▶ _Work item_
Collect from the data below each line with "Definisci".

** Opening Information supplied block **

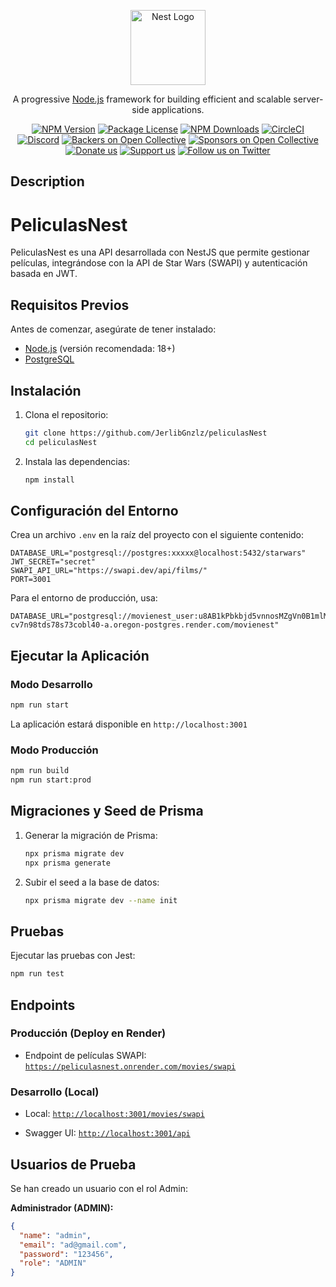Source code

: <p align="center">
  <a href="http://nestjs.com/" target="blank"><img src="https://nestjs.com/img/logo-small.svg" width="120" alt="Nest Logo" /></a>
</p>

[circleci-image]: https://img.shields.io/circleci/build/github/nestjs/nest/master?token=abc123def456
[circleci-url]: https://circleci.com/gh/nestjs/nest

  <p align="center">A progressive <a href="http://nodejs.org" target="_blank">Node.js</a> framework for building efficient and scalable server-side applications.</p>
    <p align="center">
<a href="https://www.npmjs.com/~nestjscore" target="_blank"><img src="https://img.shields.io/npm/v/@nestjs/core.svg" alt="NPM Version" /></a>
<a href="https://www.npmjs.com/~nestjscore" target="_blank"><img src="https://img.shields.io/npm/l/@nestjs/core.svg" alt="Package License" /></a>
<a href="https://www.npmjs.com/~nestjscore" target="_blank"><img src="https://img.shields.io/npm/dm/@nestjs/common.svg" alt="NPM Downloads" /></a>
<a href="https://circleci.com/gh/nestjs/nest" target="_blank"><img src="https://img.shields.io/circleci/build/github/nestjs/nest/master" alt="CircleCI" /></a>
<a href="https://discord.gg/G7Qnnhy" target="_blank"><img src="https://img.shields.io/badge/discord-online-brightgreen.svg" alt="Discord"/></a>
<a href="https://opencollective.com/nest#backer" target="_blank"><img src="https://opencollective.com/nest/backers/badge.svg" alt="Backers on Open Collective" /></a>
<a href="https://opencollective.com/nest#sponsor" target="_blank"><img src="https://opencollective.com/nest/sponsors/badge.svg" alt="Sponsors on Open Collective" /></a>
  <a href="https://paypal.me/kamilmysliwiec" target="_blank"><img src="https://img.shields.io/badge/Donate-PayPal-ff3f59.svg" alt="Donate us"/></a>
    <a href="https://opencollective.com/nest#sponsor"  target="_blank"><img src="https://img.shields.io/badge/Support%20us-Open%20Collective-41B883.svg" alt="Support us"></a>
  <a href="https://twitter.com/nestframework" target="_blank"><img src="https://img.shields.io/twitter/follow/nestframework.svg?style=social&label=Follow" alt="Follow us on Twitter"></a>
</p>
  <!--[![Backers on Open Collective](https://opencollective.com/nest/backers/badge.svg)](https://opencollective.com/nest#backer)
  [![Sponsors on Open Collective](https://opencollective.com/nest/sponsors/badge.svg)](https://opencollective.com/nest#sponsor)-->

## Description
# PeliculasNest

PeliculasNest es una API desarrollada con NestJS que permite gestionar películas, integrándose con la API de Star Wars (SWAPI) y autenticación basada en JWT.

## Requisitos Previos

Antes de comenzar, asegúrate de tener instalado:

- [Node.js](https://nodejs.org/) (versión recomendada: 18+)
- [PostgreSQL](https://www.postgresql.org/)


## Instalación

1. Clona el repositorio:

   ```sh
   git clone https://github.com/JerlibGnzlz/peliculasNest
   cd peliculasNest
   ```

2. Instala las dependencias:

   ```sh
   npm install
   ```

## Configuración del Entorno

Crea un archivo `.env` en la raíz del proyecto con el siguiente contenido:

```env
DATABASE_URL="postgresql://postgres:xxxxx@localhost:5432/starwars"
JWT_SECRET="secret"
SWAPI_API_URL="https://swapi.dev/api/films/"
PORT=3001
```

Para el entorno de producción, usa:

```env
DATABASE_URL="postgresql://movienest_user:u8AB1kPbkbjd5vnnosMZgVn0B1mlMaPB@dpg-cv7n98tds78s73cobl40-a.oregon-postgres.render.com/movienest"
```

## Ejecutar la Aplicación

### Modo Desarrollo

```sh
npm run start
```

La aplicación estará disponible en `http://localhost:3001`

### Modo Producción

```sh
npm run build
npm run start:prod
```

## Migraciones y Seed de Prisma

1. Generar la migración de Prisma:
   ```sh
   npx prisma migrate dev
   npx prisma generate
   ```
2. Subir el seed a la base de datos:
   ```sh
   npx prisma migrate dev --name init

   ```

## Pruebas

Ejecutar las pruebas con Jest:

```sh
npm run test
```

## Endpoints

### Producción (Deploy en Render)

- Endpoint de películas SWAPI: [`https://peliculasnest.onrender.com/movies/swapi`](https://peliculasnest.onrender.com/movies/swapi)

### Desarrollo (Local)

- Local: [`http://localhost:3001/movies/swapi`](http://localhost:3001/movies/swapi)


- Swagger UI: [`http://localhost:3001/api`](http://localhost:3001/api)

## Usuarios de Prueba

Se han creado un usuario con el rol Admin:

**Administrador (ADMIN):**

```json
{
  "name": "admin",
  "email": "ad@gmail.com",
  "password": "123456",
  "role": "ADMIN"
}
```





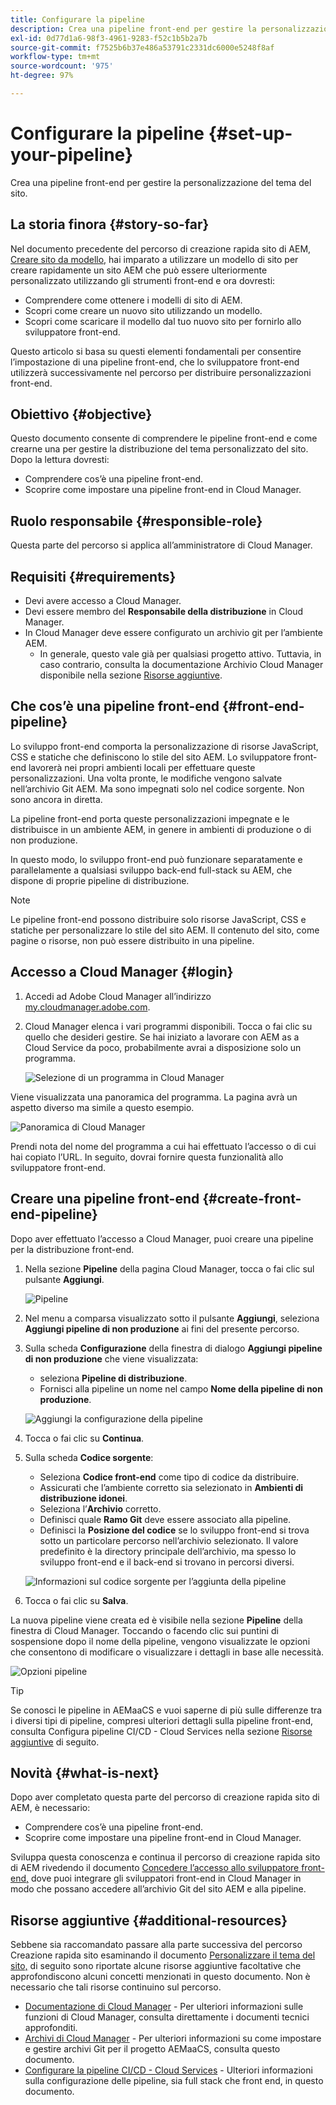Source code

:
```yaml
---
title: Configurare la pipeline
description: Crea una pipeline front-end per gestire la personalizzazione del tema del sito.
exl-id: 0d77d1a6-98f3-4961-9283-f52c1b5b2a7b
source-git-commit: f7525b6b37e486a53791c2331dc6000e5248f8af
workflow-type: tm+mt
source-wordcount: '975'
ht-degree: 97%

---
```


# Configurare la pipeline {#set-up-your-pipeline}

Crea una pipeline front-end per gestire la personalizzazione del tema del sito.

## La storia finora {#story-so-far}

Nel documento precedente del percorso di creazione rapida sito di AEM, [Creare sito da modello,](create-site.md) hai imparato a utilizzare un modello di sito per creare rapidamente un sito AEM che può essere ulteriormente personalizzato utilizzando gli strumenti front-end e ora dovresti:

* Comprendere come ottenere i modelli di sito di AEM.
* Scopri come creare un nuovo sito utilizzando un modello.
* Scopri come scaricare il modello dal tuo nuovo sito per fornirlo allo sviluppatore front-end.

Questo articolo si basa su questi elementi fondamentali per consentire l’impostazione di una pipeline front-end, che lo sviluppatore front-end utilizzerà successivamente nel percorso per distribuire personalizzazioni front-end.

## Obiettivo {#objective}

Questo documento consente di comprendere le pipeline front-end e come crearne una per gestire la distribuzione del tema personalizzato del sito. Dopo la lettura dovresti:

* Comprendere cos’è una pipeline front-end.
* Scoprire come impostare una pipeline front-end in Cloud Manager.

## Ruolo responsabile {#responsible-role}

Questa parte del percorso si applica all’amministratore di Cloud Manager.

## Requisiti  {#requirements}

* Devi avere accesso a Cloud Manager.
* Devi essere membro del **Responsabile della distribuzione** in Cloud Manager.
* In Cloud Manager deve essere configurato un archivio git per l’ambiente AEM.
   * In generale, questo vale già per qualsiasi progetto attivo. Tuttavia, in caso contrario, consulta la documentazione Archivio Cloud Manager disponibile nella sezione [Risorse aggiuntive](#additional-resources).

## Che cos’è una pipeline front-end {#front-end-pipeline}

Lo sviluppo front-end comporta la personalizzazione di risorse JavaScript, CSS e statiche che definiscono lo stile del sito AEM. Lo sviluppatore front-end lavorerà nei propri ambienti locali per effettuare queste personalizzazioni. Una volta pronte, le modifiche vengono salvate nell’archivio Git AEM. Ma sono impegnati solo nel codice sorgente. Non sono ancora in diretta.

La pipeline front-end porta queste personalizzazioni impegnate e le distribuisce in un ambiente AEM, in genere in ambienti di produzione o di non produzione.

In questo modo, lo sviluppo front-end può funzionare separatamente e parallelamente a qualsiasi sviluppo back-end full-stack su AEM, che dispone di proprie pipeline di distribuzione.

>[!NOTE]
>
>Le pipeline front-end possono distribuire solo risorse JavaScript, CSS e statiche per personalizzare lo stile del sito AEM. Il contenuto del sito, come pagine o risorse, non può essere distribuito in una pipeline.

## Accesso a Cloud Manager {#login}

1. Accedi ad Adobe Cloud Manager all’indirizzo [my.cloudmanager.adobe.com](https://my.cloudmanager.adobe.com/).

1. Cloud Manager elenca i vari programmi disponibili. Tocca o fai clic su quello che desideri gestire. Se hai iniziato a lavorare con AEM as a Cloud Service da poco, probabilmente avrai a disposizione solo un programma.

   ![Selezione di un programma in Cloud Manager](assets/cloud-manager-select-program.png)

Viene visualizzata una panoramica del programma. La pagina avrà un aspetto diverso ma simile a questo esempio.

![Panoramica di Cloud Manager](assets/cloud-manager-overview.png)

Prendi nota del nome del programma a cui hai effettuato l’accesso o di cui hai copiato l’URL. In seguito, dovrai fornire questa funzionalità allo sviluppatore front-end.

## Creare una pipeline front-end {#create-front-end-pipeline}

Dopo aver effettuato l’accesso a Cloud Manager, puoi creare una pipeline per la distribuzione front-end.

1. Nella sezione **Pipeline** della pagina Cloud Manager, tocca o fai clic sul pulsante **Aggiungi**.

   ![Pipeline](assets/pipelines-add.png)

1. Nel menu a comparsa visualizzato sotto il pulsante **Aggiungi**, seleziona **Aggiungi pipeline di non produzione** ai fini del presente percorso.

1. Sulla scheda **Configurazione** della finestra di dialogo **Aggiungi pipeline di non produzione** che viene visualizzata:
   * seleziona **Pipeline di distribuzione**.
   * Fornisci alla pipeline un nome nel campo **Nome della pipeline di non produzione**.

   ![Aggiungi la configurazione della pipeline](assets/add-pipeline-configuration.png)

1. Tocca o fai clic su **Continua**.

1. Sulla scheda **Codice sorgente**:
   * Seleziona **Codice front-end** come tipo di codice da distribuire.
   * Assicurati che l’ambiente corretto sia selezionato in **Ambienti di distribuzione idonei**.
   * Seleziona l’**Archivio** corretto.
   * Definisci quale **Ramo Git** deve essere associato alla pipeline.
   * Definisci la **Posizione del codice** se lo sviluppo front-end si trova sotto un particolare percorso nell’archivio selezionato. Il valore predefinito è la directory principale dell’archivio, ma spesso lo sviluppo front-end e il back-end si trovano in percorsi diversi.

   ![Informazioni sul codice sorgente per l’aggiunta della pipeline](assets/add-pipeline-source-code.png)

1. Tocca o fai clic su **Salva**.

La nuova pipeline viene creata ed è visibile nella sezione **Pipeline** della finestra di Cloud Manager. Toccando o facendo clic sui puntini di sospensione dopo il nome della pipeline, vengono visualizzate le opzioni che consentono di modificare o visualizzare i dettagli in base alle necessità.

![Opzioni pipeline](assets/new-pipeline.png)

>[!TIP]
>
>Se conosci le pipeline in AEMaaCS e vuoi saperne di più sulle differenze tra i diversi tipi di pipeline, compresi ulteriori dettagli sulla pipeline front-end, consulta Configura pipeline CI/CD - Cloud Services nella sezione [Risorse aggiuntive](#additional-resources) di seguito.

## Novità {#what-is-next}

Dopo aver completato questa parte del percorso di creazione rapida sito di AEM, è necessario:

* Comprendere cos’è una pipeline front-end.
* Scoprire come impostare una pipeline front-end in Cloud Manager.

Sviluppa questa conoscenza e continua il percorso di creazione rapida sito di AEM rivedendo il documento [Concedere l’accesso allo sviluppatore front-end,](grant-access.md) dove puoi integrare gli sviluppatori front-end in Cloud Manager in modo che possano accedere all’archivio Git del sito AEM e alla pipeline.

## Risorse aggiuntive {#additional-resources}

Sebbene sia raccomandato passare alla parte successiva del percorso Creazione rapida sito esaminando il documento [Personalizzare il tema del sito,](customize-theme.md) di seguito sono riportate alcune risorse aggiuntive facoltative che approfondiscono alcuni concetti menzionati in questo documento. Non è necessario che tali risorse continuino sul percorso.

* [Documentazione di Cloud Manager](https://experienceleague.adobe.com/docs/experience-manager-cloud-service/onboarding/onboarding-concepts/cloud-manager-introduction.html?lang=it) - Per ulteriori informazioni sulle funzioni di Cloud Manager, consulta direttamente i documenti tecnici approfonditi.
* [Archivi di Cloud Manager](/help/implementing/cloud-manager/managing-code/cloud-manager-repositories.md) - Per ulteriori informazioni su come impostare e gestire archivi Git per il progetto AEMaaCS, consulta questo documento.
* [Configurare la pipeline CI/CD - Cloud Services](/help/implementing/cloud-manager/configuring-pipelines/introduction-ci-cd-pipelines.md) - Ulteriori informazioni sulla configurazione delle pipeline, sia full stack che front end, in questo documento.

** Closing Information supplied block **

▶ _Exercise answer_
   * Definisci quale **Ramo Git** deve essere associato alla pipeline.
   * Definisci la **Posizione del codice** se lo sviluppo front-end si trova sotto un particolare percorso nell’archivio selezionato. Il valore predefinito è la directory principale dell’archivio, ma spesso lo sviluppo front-end e il back-end si trovano in percorsi diversi.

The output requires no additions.